__Task objective__. In the entries below, count every line containing "fixed". Reply with the number alone.

__Given records__.
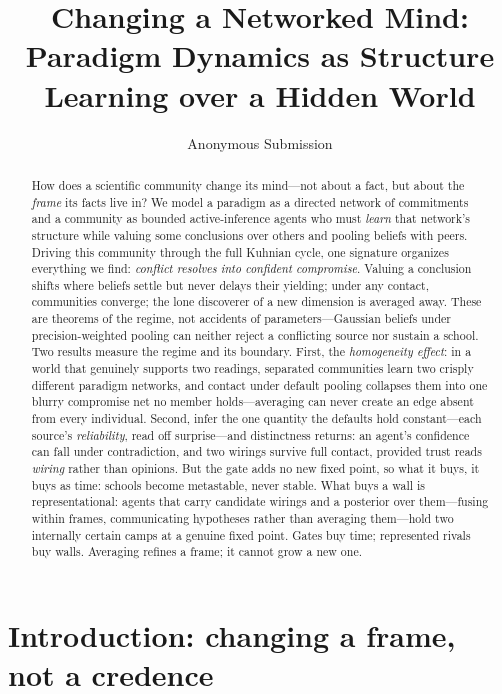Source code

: \documentclass[runningheads]{llncs}
\title{Changing a Networked Mind: Paradigm Dynamics as Structure Learning over a Hidden World}
\author{Anonymous Submission}
\institute{Anonymous Institution(s)}
\begin{document}
\maketitle

\begin{abstract}
How does a scientific community change its mind---not about a fact, but about the \emph{frame} its
facts live in? We model a paradigm as a directed network of commitments and a community as bounded
active-inference agents who must \emph{learn} that network's structure while valuing some
conclusions over others and pooling beliefs with peers. Driving this community through the full
Kuhnian cycle, one signature organizes everything we find: \emph{conflict
resolves into confident compromise}. Valuing a conclusion shifts where beliefs settle but never
delays their yielding; under any contact, communities converge; the lone discoverer of a new
dimension is averaged away. These are theorems of the regime, not accidents of
parameters---Gaussian beliefs under precision-weighted pooling can neither reject a conflicting
source nor sustain a school. Two results measure the regime and its boundary. First, the
\emph{homogeneity effect}: in a world that genuinely supports two readings, separated
communities learn two crisply different paradigm networks, and contact under default pooling
collapses them into one blurry compromise net no member holds---averaging can never create an
edge absent from every individual. Second, infer the one quantity the defaults hold
constant---each source's \emph{reliability}, read off surprise---and distinctness returns: an
agent's confidence can fall under contradiction, and two wirings survive full contact, provided
trust reads \emph{wiring} rather than opinions. But the gate adds no new fixed point, so what it
buys, it buys as time: schools become metastable, never stable. What buys a wall is
representational: agents that carry candidate wirings and a posterior over them---fusing
within frames, communicating hypotheses rather than averaging them---hold two internally
certain camps at a genuine fixed point. Gates buy time; represented rivals buy walls.
Averaging refines a frame; it cannot grow a new one.

\end{abstract}

\section{Introduction: changing a frame, not a credence}
\label{sec:background}
\end{document}
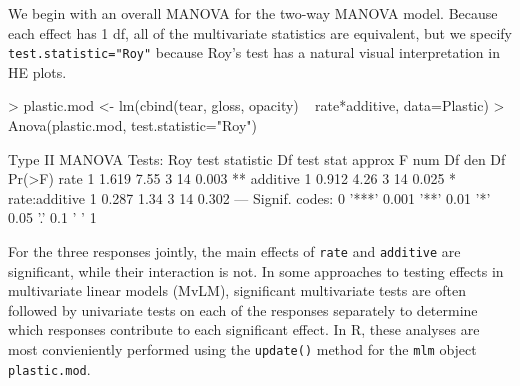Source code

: \documentclass[11pt]{article}
\newcommand*{\MLM}{MvLM\xspace}
\newcommand{\R}{\textsf{R}\xspace}
\newcommand{\code}[1]{{\texttt{#1}}}
\newcommand{\func}[1]{{\texttt{#1()}}}
\begin{document}
We begin with an overall MANOVA for the two-way MANOVA model.
Because each effect has 1 df, all of the multivariate statistics are equivalent,
but we specify \code{test.statistic="Roy"} because Roy's test has
a natural visual interpretation in HE plots.
\begin{Schunk}
\begin{Sinput}
> plastic.mod <- lm(cbind(tear, gloss, opacity) ~ rate*additive, data=Plastic)
> Anova(plastic.mod, test.statistic="Roy")
\end{Sinput}
\begin{Soutput}
Type II MANOVA Tests: Roy test statistic
              Df test stat approx F num Df den Df Pr(>F)   
rate           1     1.619     7.55      3     14  0.003 **
additive       1     0.912     4.26      3     14  0.025 * 
rate:additive  1     0.287     1.34      3     14  0.302   
---
Signif. codes:  0 '***' 0.001 '**' 0.01 '*' 0.05 '.' 0.1 ' ' 1 
\end{Soutput}
\end{Schunk}
For the three responses jointly, the main effects of  \code{rate} and \code{additive}
are significant, while their interaction is not.
In some approaches to testing effects in multivariate linear models (\MLM),
significant multivariate tests are often followed by univariate tests on each
of the responses separately to determine which responses contribute to each
significant effect.  In \R, these analyses are most convieniently performed
using the \func{update} method for the \code{mlm} object \code{plastic.mod}.
\end{document}
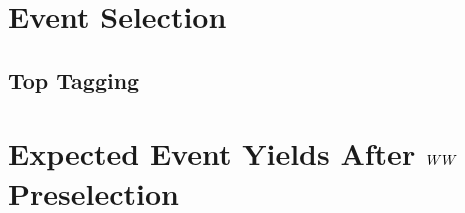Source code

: \documentclass{cmspaper}
\begin{document}
\section{Event Selection}
  \label{sec:selection} 
  
\subsection{Top Tagging}
     \label{sec:sel_toptag}

\section{Expected Event Yields After $WW$ Preselection}
  \label{sec:yields}
\end{document}
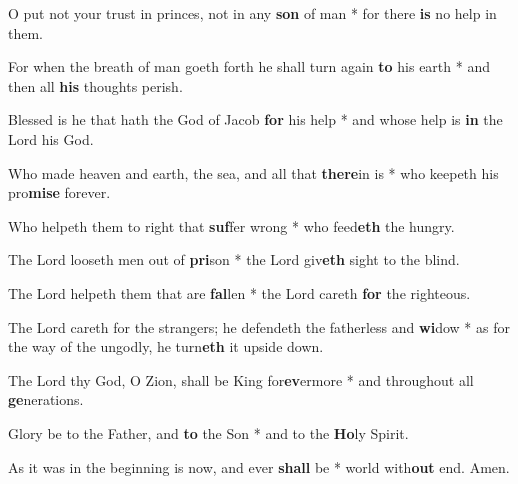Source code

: \begin{multicols}{2}
	O put not your trust in princes, not in any \textbf{son} of man * for there \textbf{is} no help in them.
	
	For when the breath of man goeth forth he shall turn again \textbf{to} his earth * and then all \textbf{his} thoughts perish.
	
	Blessed is he that hath the God of Jacob \textbf{for} his help * and whose help is \textbf{in} the Lord his God.
	
	Who made heaven and earth, the sea, and all that \textbf{there}in is * who keepeth his pro\textbf{mise} forever.
	
	Who helpeth them to right that \textbf{suf}fer wrong * who feed\textbf{eth} the hungry.
	
	The Lord looseth men out of \textbf{pri}son * the Lord giv\textbf{eth} sight to the blind.
	
	The Lord helpeth them that are \textbf{fal}len * the Lord careth \textbf{for} the righteous.
	
	The Lord careth for the strangers; he defendeth the fatherless and \textbf{wi}dow * as for the way of the ungodly, he turn\textbf{eth} it upside down.
	
	The Lord thy God, O Zion, shall be King for\textbf{ev}ermore * and throughout all \textbf{ge}nerations.
	
	Glory be to the Father, and \textbf{to} the Son * and to the \textbf{Ho}ly Spirit.
	
	As it was in the beginning is now, and ever \textbf{shall} be * world with\textbf{out} end. Amen.
\end{multicols}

__Solution to this task__. 2